There was the most terrible noise. A sort of rattling grinding, but terrifically loud, and the machine was trying to leap across the table. I fumbled for the button to turn it off, forgetting to hold the top on in my haste, and the customer and I were both instantly enveloped in a purple spray.

He solved the problem by pulling the electric plug from its socket. The terrible noise ended, and he grinned at me from behind a purple mask and said, “I think you’re probably supposed to take the pits out of the plums first.”

“Oh, yes,” I said breathlessly, grabbing two embroidered tea towels from a nearby display and handing him one while using the other on myself, “I’m sure you’re right. Oh, dear, I’m afraid your suit is badly stained.”

“The store will pay for cleaning, right?” the man said.

“Oh. Yes, I’m sure. Oh, here’s Mr. Norris. He can assist you with that.”

I was reassigned the next day to the perfume department.

I did sell a great deal of perfume—as with the housewares, the male customers were most kind—and didn’t break a single thing.

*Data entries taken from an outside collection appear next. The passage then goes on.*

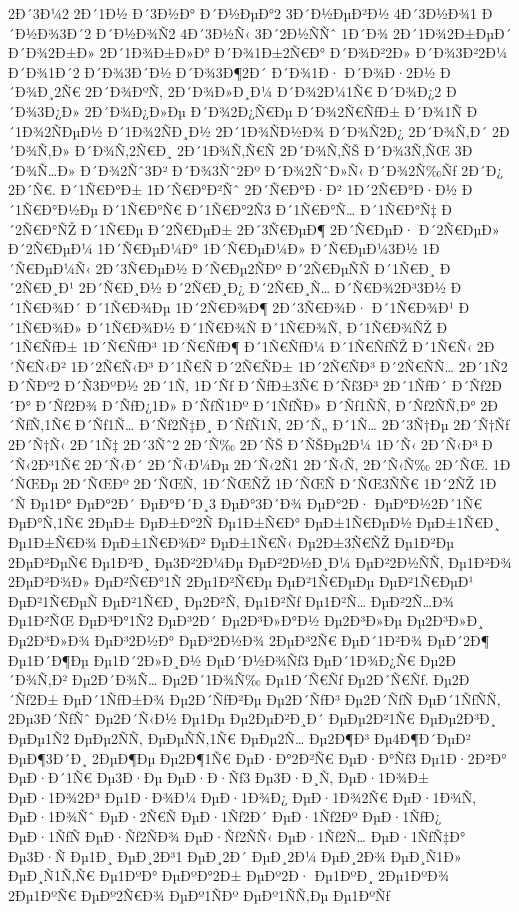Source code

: {2Ð´3Ð¼2
2Ð´1Ð½
Ð´3Ð½Ð°
Ð´Ð½ÐµÐ°2
3Ð´Ð½ÐµÐ²Ð½
4Ð´3Ð½Ð¾1
Ð´Ð½Ð¾3Ð´2
Ð´Ð½Ð¾Ñ2
4Ð´3Ð½Ñ‹
3Ð´2Ð½ÑÑˆ
1Ð´Ð¾
2Ð´1Ð¾2Ð±ÐµÐ´
Ð´Ð¾2Ð±Ð»
2Ð´1Ð¾Ð±Ð»Ð°
Ð´Ð¾1Ð±2Ñ€Ð°
Ð´Ð¾Ð²2Ð»
Ð´Ð¾3Ð²2Ð¼
Ð´Ð¾1Ð´2
Ð´Ð¾3Ð´Ð½
Ð´Ð¾3Ð¶2Ð´
Ð´Ð¾1Ð·
Ð´Ð¾Ð·2Ð½
Ð´Ð¾Ð¸2Ñ€
2Ð´Ð¾ÐºÑ‚
2Ð´Ð¾Ð»Ð¸Ð¼
Ð´Ð¾2Ð¼1Ñ€
Ð´Ð¾Ð¿2
Ð´Ð¾3Ð¿Ð»
2Ð´Ð¾Ð¿Ð»Ðµ
Ð´Ð¾2Ð¿Ñ€Ðµ
Ð´Ð¾2Ñ€ÑƒÐ±
Ð´Ð¾1Ñ
Ð´1Ð¾2ÑÐµÐ½
Ð´1Ð¾2ÑÐ¸Ð½
2Ð´1Ð¾ÑÐ½Ð¾
Ð´Ð¾Ñ2Ð¿
2Ð´Ð¾Ñ‚Ð´
2Ð´Ð¾Ñ‚Ð»
Ð´Ð¾Ñ‚2Ñ€Ð¸
2Ð´1Ð¾Ñ‚Ñ€Ñ
2Ð´Ð¾Ñ‚ÑŠ
Ð´Ð¾3Ñ‚ÑŒ
3Ð´Ð¾Ñ…Ð»
Ð´Ð¾2Ñˆ3Ð²
Ð´Ð¾3Ñˆ2Ðº
Ð´Ð¾2ÑˆÐ»Ñ‹
Ð´Ð¾2Ñ‰Ñƒ
2Ð´Ð¿
2Ð´Ñ€.
Ð´1Ñ€Ð°Ð±
1Ð´Ñ€Ð°Ð²Ñˆ
2Ð´Ñ€Ð°Ð·Ð²
1Ð´2Ñ€Ð°Ð·Ð½
Ð´1Ñ€Ð°Ð½Ðµ
Ð´1Ñ€Ð°Ñ€
Ð´1Ñ€Ð°2Ñ3
Ð´1Ñ€Ð°Ñ…
Ð´1Ñ€Ð°Ñ‡
Ð´2Ñ€Ð°ÑŽ
Ð´1Ñ€Ðµ
Ð´2Ñ€ÐµÐ±
2Ð´3Ñ€ÐµÐ¶
2Ð´Ñ€ÐµÐ·
Ð´2Ñ€ÐµÐ»
Ð´2Ñ€ÐµÐ¼
1Ð´Ñ€ÐµÐ¼Ð°
1Ð´Ñ€ÐµÐ¼Ð»
Ð´Ñ€ÐµÐ¼3Ð½
1Ð´Ñ€ÐµÐ¼Ñ‹
2Ð´3Ñ€ÐµÐ½
Ð´Ñ€Ðµ2ÑÐº
Ð´2Ñ€ÐµÑÑ
Ð´1Ñ€Ð¸
Ð´2Ñ€Ð¸Ð¹
2Ð´Ñ€Ð¸Ð½
Ð´2Ñ€Ð¸Ð¿
Ð´2Ñ€Ð¸Ñ…
Ð´Ñ€Ð¾2Ð³3Ð½
Ð´1Ñ€Ð¾Ð´
Ð´1Ñ€Ð¾Ðµ
1Ð´2Ñ€Ð¾Ð¶
2Ð´3Ñ€Ð¾Ð·
Ð´1Ñ€Ð¾Ð¹
Ð´1Ñ€Ð¾Ð»
Ð´1Ñ€Ð¾Ð½
Ð´1Ñ€Ð¾Ñ
Ð´1Ñ€Ð¾Ñ‚
Ð´1Ñ€Ð¾ÑŽ
Ð´1Ñ€ÑƒÐ±
1Ð´Ñ€ÑƒÐ³
1Ð´Ñ€ÑƒÐ¶
Ð´1Ñ€ÑƒÐ¼
Ð´1Ñ€ÑƒÑŽ
Ð´1Ñ€Ñ‹
2Ð´Ñ€Ñ‹Ð²
1Ð´2Ñ€Ñ‹Ð³
Ð´1Ñ€Ñ
Ð´2Ñ€ÑÐ±
1Ð´2Ñ€ÑÐ³
Ð´2Ñ€ÑÑ…
2Ð´1Ñ2
Ð´ÑÐº2
Ð´Ñ3ÐºÐ½
2Ð´1Ñ‚
1Ð´Ñƒ
Ð´ÑƒÐ±3Ñ€
Ð´Ñƒ3Ð³
2Ð´1ÑƒÐ´
Ð´Ñƒ2Ð´Ð°
Ð´Ñƒ2Ð¾
Ð´ÑƒÐ¿1Ð»
Ð´ÑƒÑ1Ðº
Ð´1ÑƒÑÐ»
Ð´Ñƒ1ÑÑ‚
Ð´Ñƒ2ÑÑ‚Ð°
2Ð´ÑƒÑ‚1Ñ€
Ð´Ñƒ1Ñ…
Ð´Ñƒ2Ñ‡Ð¸
Ð´ÑƒÑ1Ñ‚
2Ð´Ñ„
Ð´1Ñ…
2Ð´3Ñ†Ðµ
2Ð´Ñ†Ñƒ
2Ð´Ñ†Ñ‹
2Ð´1Ñ‡
2Ð´3Ñˆ2
2Ð´Ñ‰
2Ð´ÑŠ
Ð´ÑŠÐµ2Ð¼
1Ð´Ñ‹
2Ð´Ñ‹Ð³
Ð´Ñ‹2Ð³1Ñ€
2Ð´Ñ‹Ð´
2Ð´Ñ‹Ð¼Ðµ
2Ð´Ñ‹2Ñ1
2Ð´Ñ‹Ñ‚
2Ð´Ñ‹Ñ‰
2Ð´ÑŒ.
1Ð´ÑŒÐµ
2Ð´ÑŒÐº
2Ð´ÑŒÑ‚
1Ð´ÑŒÑŽ
1Ð´ÑŒÑ
Ð´ÑŒ3ÑÑ€
1Ð´2ÑŽ
1Ð´Ñ
Ðµ1Ð°
ÐµÐ°2Ð´
ÐµÐ°Ð´Ð¸3
ÐµÐ°3Ð´Ð¾
ÐµÐ°2Ð·
ÐµÐ°Ð½2Ð´1Ñ€
ÐµÐ°Ñ‚1Ñ€
2ÐµÐ±
ÐµÐ±Ð°2Ñ
Ðµ1Ð±Ñ€Ð°
ÐµÐ±1Ñ€ÐµÐ½
ÐµÐ±1Ñ€Ð¸
Ðµ1Ð±Ñ€Ð¾
ÐµÐ±1Ñ€Ð¾Ð²
ÐµÐ±1Ñ€Ñ‹
Ðµ2Ð±3Ñ€ÑŽ
Ðµ1Ð²Ðµ
2ÐµÐ²ÐµÑ€
Ðµ1Ð²Ð¸
Ðµ3Ð²2Ð¼Ðµ
ÐµÐ²2Ð½Ð¸Ð¼
ÐµÐ²2Ð½ÑÑ‚
Ðµ1Ð²Ð¾
2ÐµÐ²Ð¾Ð»
ÐµÐ²Ñ€Ð°1Ñ
2Ðµ1Ð²Ñ€Ðµ
ÐµÐ²1Ñ€ÐµÐµ
ÐµÐ²1Ñ€ÐµÐ¹
ÐµÐ²1Ñ€ÐµÑ
ÐµÐ²1Ñ€Ð¸
Ðµ2Ð²Ñ‚
Ðµ1Ð²Ñƒ
Ðµ1Ð²Ñ…
ÐµÐ²2Ñ…Ð¾
Ðµ1Ð²ÑŒ
ÐµÐ³Ð°1Ñ2
ÐµÐ³2Ð´
Ðµ2Ð³Ð»Ð°Ð½
Ðµ2Ð³Ð»Ðµ
Ðµ2Ð³Ð»Ð¸
Ðµ2Ð³Ð»Ð¾
ÐµÐ³2Ð½Ð°
ÐµÐ³2Ð½Ð¾
2ÐµÐ³2Ñ€
ÐµÐ´1Ð²Ð¾
ÐµÐ´2Ð¶
Ðµ1Ð´Ð¶Ðµ
Ðµ1Ð´2Ð»Ð¸Ð½
ÐµÐ´Ð½Ð¾Ñƒ3
ÐµÐ´1Ð¾Ð¿Ñ€
Ðµ2Ð´Ð¾Ñ‚Ð²
Ðµ2Ð´Ð¾Ñ…
Ðµ2Ð´1Ð¾Ñ‰
Ðµ1Ð´Ñ€Ñƒ
Ðµ2Ð´Ñ€Ñƒ.
Ðµ2Ð´Ñƒ2Ð±
ÐµÐ´1ÑƒÐ±Ð¾
Ðµ2Ð´ÑƒÐ²Ðµ
Ðµ2Ð´ÑƒÐ³
Ðµ2Ð´ÑƒÑ
ÐµÐ´1ÑƒÑÑ‚
2Ðµ3Ð´ÑƒÑˆ
Ðµ2Ð´Ñ‹Ð½
Ðµ1Ðµ
Ðµ2ÐµÐ²Ð¸Ð´
ÐµÐµ2Ð²1Ñ€
ÐµÐµ2Ð³Ð¸
ÐµÐµ1Ñ2
ÐµÐµ2ÑÑ‚
ÐµÐµÑÑ‚1Ñ€
ÐµÐµ2Ñ…
Ðµ2Ð¶Ð³
Ðµ4Ð¶Ð´ÐµÐ²
ÐµÐ¶3Ð´Ð¸
2ÐµÐ¶Ðµ
Ðµ2Ð¶1Ñ€
ÐµÐ·Ð°2Ð²Ñ€
ÐµÐ·Ð°Ñƒ3
Ðµ1Ð·2Ð²Ð°
ÐµÐ·Ð´1Ñ€
Ðµ3Ð·Ðµ
ÐµÐ·Ð·Ñƒ3
Ðµ3Ð·Ð¸Ñ‚
ÐµÐ·1Ð¾Ð±
ÐµÐ·1Ð¾2Ð³
Ðµ1Ð·Ð¾Ð¼
ÐµÐ·1Ð¾Ð¿
ÐµÐ·1Ð¾2Ñ€
ÐµÐ·1Ð¾Ñ‚
ÐµÐ·1Ð¾Ñˆ
ÐµÐ·2Ñ€Ñ
ÐµÐ·1Ñƒ2Ð´
ÐµÐ·1Ñƒ2Ðº
ÐµÐ·1ÑƒÐ¿
ÐµÐ·1ÑƒÑ
ÐµÐ·Ñƒ2ÑÐ¾
ÐµÐ·Ñƒ2ÑÑ‹
ÐµÐ·1Ñƒ2Ñ…
ÐµÐ·1ÑƒÑ‡Ð°
Ðµ3Ð·Ñ
Ðµ1Ð¸
ÐµÐ¸2Ð³1
ÐµÐ¸2Ð´
ÐµÐ¸2Ð¼
ÐµÐ¸2Ð¾
ÐµÐ¸Ñ1Ð»
ÐµÐ¸Ñ1Ñ‚Ñ€
Ðµ1ÐºÐ°
ÐµÐºÐ°2Ð±
ÐµÐº2Ð·
Ðµ1ÐºÐ¸
2Ðµ1ÐºÐ¾
2Ðµ1ÐºÑ€
ÐµÐº2Ñ€Ð¾
ÐµÐº1ÑÐº
ÐµÐº1ÑÑ‚Ðµ
Ðµ1ÐºÑƒ
}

I was even asked to stay on after the holiday season, with reduced hours.

This was acceptable to me, for Joe had been right: we needed only a little more money, and this would give me more time to practice my cooking.

As with the bakery, I enjoyed talking to people and learning about them, and being surrounded all day by wonderful scents was no terrible thing. Perfume is very nice, isn’t it?

All was going well, in fact. Until it wasn’t.